Proof-of-concept trials using surrogate imaging outcomes may be useful in determining the feasibility of large phase III trials with clinical endpoints, testing the physiological effects of a drug with fewer patients and identifying subgroups of patients or possible covariates.5 Whereas studies of reperfusion therapies have demonstrated attenuated infarct growth and that this attenuation correlates with improved clinical outcome,9 there has been such positive trials testing neuroprotective agents. A phase II trial testing the neuroprotective effect of magnesium infusion in acute stroke using imaging surrogate outcomes would have likely yielded similar results as found in this study. Thus, a phase II proof-of-concept study designed similarly to the MR IMAGES substudy would have likely demonstrated no difference between magnesium and placebo groups in imaging surrogate outcome of infarct growth.
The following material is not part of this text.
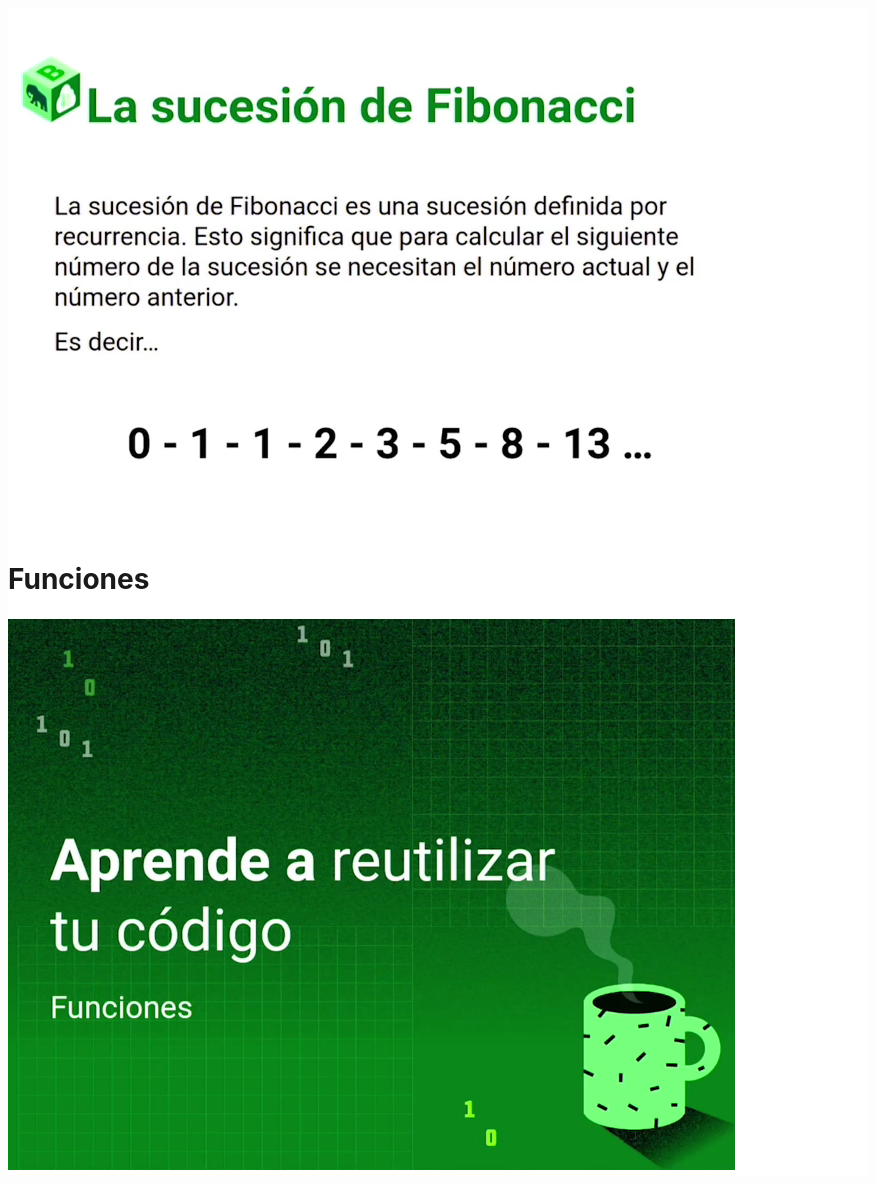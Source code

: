 ![](./MD/Resources/img/sucesion_de_fibonacci.png)

# Funciones

![](./MD/Resources/img/reutiliza%20codigo-funciones.png)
Such a proof-of concept study would have provided important insights and may have influenced the decision to proceed with the main IMAGES study.
A published further analysis of the IMAGES trial found that magnesium improved clinical outcome among patients with lacunar clinical syndromes.33 In this MRI substudy, we did not find any significant treatment-related differences in imaging outcome measures among patients with clinically defined lacunar syndrome and imaging-defined lacunar infarction. Possible reasons for these differing results are the very small number of patients with lacunar stroke and the known propensity for errors in infarct growth measurement for small lesions.34 None of the other subgroup analyses revealed any difference in infarct growth among treatment groups.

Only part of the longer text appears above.